(BRIEF)
If a line in the data has the string "expression", please show it.

(Rendered images with source text)
########

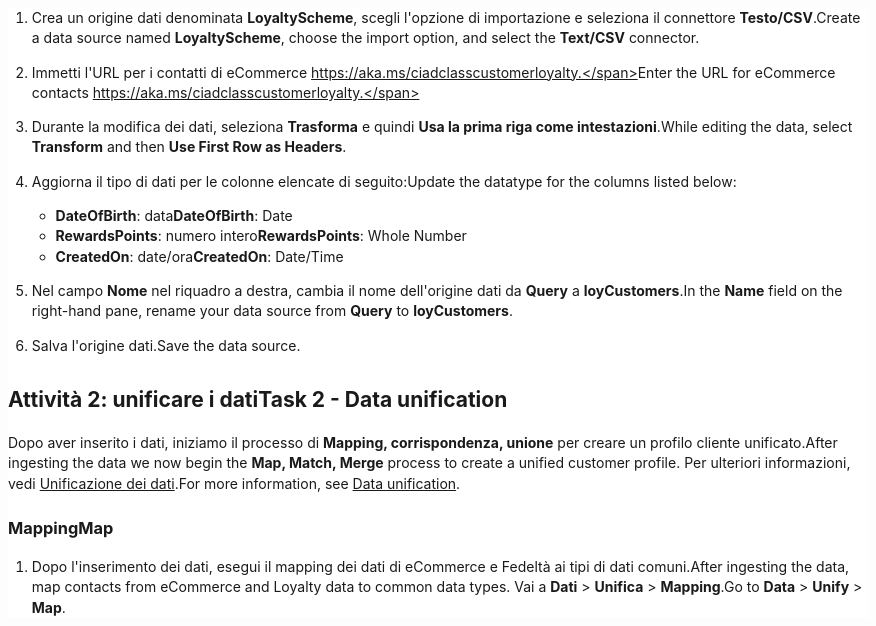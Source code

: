 1. <span data-ttu-id="a1a32-137">Crea un origine dati denominata **LoyaltyScheme**, scegli l'opzione di importazione e seleziona il connettore **Testo/CSV**.</span><span class="sxs-lookup"><span data-stu-id="a1a32-137">Create a data source named **LoyaltyScheme**, choose the import option, and select the **Text/CSV** connector.</span></span>

1. <span data-ttu-id="a1a32-138">Immetti l'URL per i contatti di eCommerce https://aka.ms/ciadclasscustomerloyalty.</span><span class="sxs-lookup"><span data-stu-id="a1a32-138">Enter the URL for eCommerce contacts https://aka.ms/ciadclasscustomerloyalty.</span></span>

1. <span data-ttu-id="a1a32-139">Durante la modifica dei dati, seleziona **Trasforma** e quindi **Usa la prima riga come intestazioni**.</span><span class="sxs-lookup"><span data-stu-id="a1a32-139">While editing the data, select **Transform** and then **Use First Row as Headers**.</span></span>

1. <span data-ttu-id="a1a32-140">Aggiorna il tipo di dati per le colonne elencate di seguito:</span><span class="sxs-lookup"><span data-stu-id="a1a32-140">Update the datatype for the columns listed below:</span></span>

   - <span data-ttu-id="a1a32-141">**DateOfBirth**: data</span><span class="sxs-lookup"><span data-stu-id="a1a32-141">**DateOfBirth**: Date</span></span>
   - <span data-ttu-id="a1a32-142">**RewardsPoints**: numero intero</span><span class="sxs-lookup"><span data-stu-id="a1a32-142">**RewardsPoints**: Whole Number</span></span>
   - <span data-ttu-id="a1a32-143">**CreatedOn**: date/ora</span><span class="sxs-lookup"><span data-stu-id="a1a32-143">**CreatedOn**: Date/Time</span></span>

1. <span data-ttu-id="a1a32-144">Nel campo **Nome** nel riquadro a destra, cambia il nome dell'origine dati da **Query** a **loyCustomers**.</span><span class="sxs-lookup"><span data-stu-id="a1a32-144">In the **Name** field on the right-hand pane, rename your data source from **Query** to **loyCustomers**.</span></span>

1. <span data-ttu-id="a1a32-145">Salva l'origine dati.</span><span class="sxs-lookup"><span data-stu-id="a1a32-145">Save the data source.</span></span>


## <a name="task-2---data-unification"></a><span data-ttu-id="a1a32-146">Attività 2: unificare i dati</span><span class="sxs-lookup"><span data-stu-id="a1a32-146">Task 2 - Data unification</span></span>

<span data-ttu-id="a1a32-147">Dopo aver inserito i dati, iniziamo il processo di **Mapping, corrispondenza, unione** per creare un profilo cliente unificato.</span><span class="sxs-lookup"><span data-stu-id="a1a32-147">After ingesting the data we now begin the **Map, Match, Merge** process to create a unified customer profile.</span></span> <span data-ttu-id="a1a32-148">Per ulteriori informazioni, vedi [Unificazione dei dati](data-unification.md).</span><span class="sxs-lookup"><span data-stu-id="a1a32-148">For more information, see [Data unification](data-unification.md).</span></span>

### <a name="map"></a><span data-ttu-id="a1a32-149">Mapping</span><span class="sxs-lookup"><span data-stu-id="a1a32-149">Map</span></span>

1. <span data-ttu-id="a1a32-150">Dopo l'inserimento dei dati, esegui il mapping dei dati di eCommerce e Fedeltà ai tipi di dati comuni.</span><span class="sxs-lookup"><span data-stu-id="a1a32-150">After ingesting the data, map contacts from eCommerce and Loyalty data to common data types.</span></span> <span data-ttu-id="a1a32-151">Vai a **Dati** > **Unifica** > **Mapping**.</span><span class="sxs-lookup"><span data-stu-id="a1a32-151">Go to **Data** > **Unify** > **Map**.</span></span>
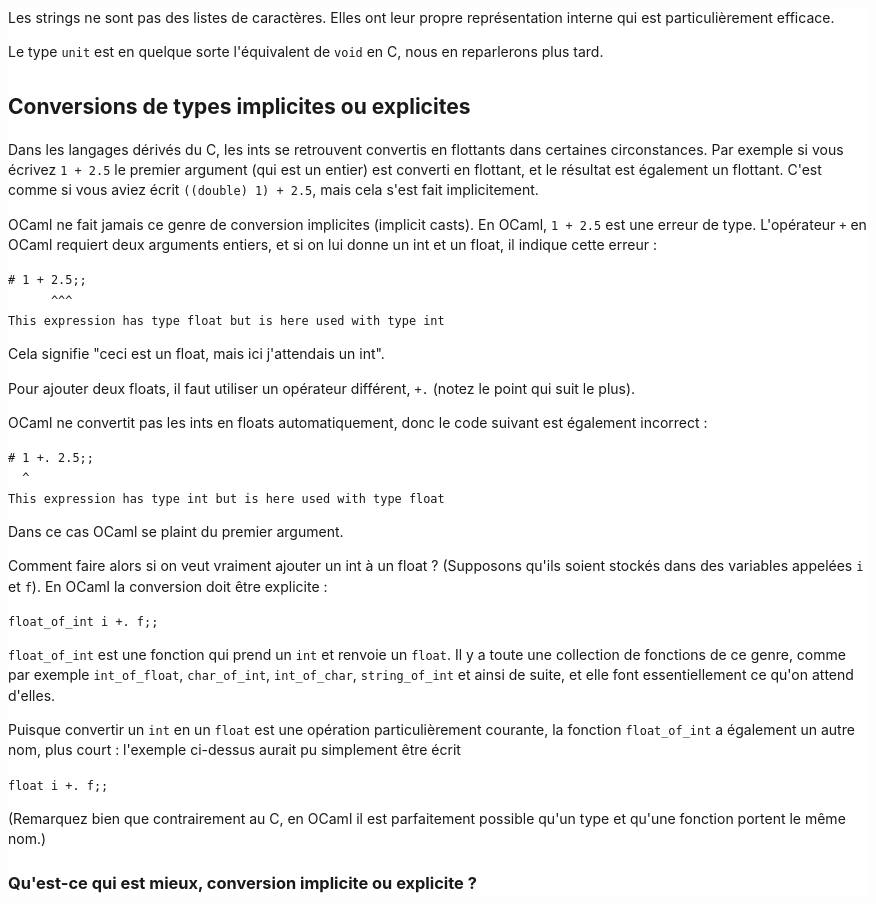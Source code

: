Les strings ne sont pas des listes de caractères. Elles ont leur propre représentation interne qui est particulièrement efficace.

Le type `unit` est en quelque sorte l'équivalent de `void` en C, nous en reparlerons plus tard.

Conversions de types implicites ou explicites
---------------------------------------------

Dans les langages dérivés du C, les ints se retrouvent convertis en flottants dans certaines circonstances. Par exemple si vous écrivez `1 + 2.5` le premier argument (qui est un entier) est converti en flottant, et le résultat est également un flottant. C'est comme si vous aviez écrit `((double) 1) + 2.5`, mais cela s'est fait implicitement.

OCaml ne fait jamais ce genre de conversion implicites (implicit casts). En OCaml, `1 + 2.5` est une erreur de type. L'opérateur `+` en OCaml requiert deux arguments entiers, et si on lui donne un int et un float, il indique cette erreur :

    # 1 + 2.5;;
          ^^^
    This expression has type float but is here used with type int

Cela signifie "ceci est un float, mais ici j'attendais un int".

Pour ajouter deux floats, il faut utiliser un opérateur différent, `+.` (notez le point qui suit le plus).

OCaml ne convertit pas les ints en floats automatiquement, donc le code suivant est également incorrect :

    # 1 +. 2.5;;
      ^
    This expression has type int but is here used with type float

Dans ce cas OCaml se plaint du premier argument.

Comment faire alors si on veut vraiment ajouter un int à un float ? (Supposons qu'ils soient stockés dans des variables appelées `i` et `f`). En OCaml la conversion doit être explicite :

    float_of_int i +. f;;

`float_of_int` est une fonction qui prend un `int` et renvoie un `float`. Il y a toute une collection de fonctions de ce genre, comme par exemple `int_of_float`, `char_of_int`, `int_of_char`, `string_of_int` et ainsi de suite, et elle font essentiellement ce qu'on attend d'elles.

Puisque convertir un `int` en un `float` est une opération particulièrement courante, la fonction `float_of_int` a également un autre nom, plus court : l'exemple ci-dessus aurait pu simplement être écrit

    float i +. f;;

(Remarquez bien que contrairement au C, en OCaml il est parfaitement possible qu'un type et qu'une fonction portent le même nom.)

### Qu'est-ce qui est mieux, conversion implicite ou explicite ?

########

(ANSWER TO THE EXERCISE)
    This expression has type float but is here used with type int
    This expression has type int but is here used with type float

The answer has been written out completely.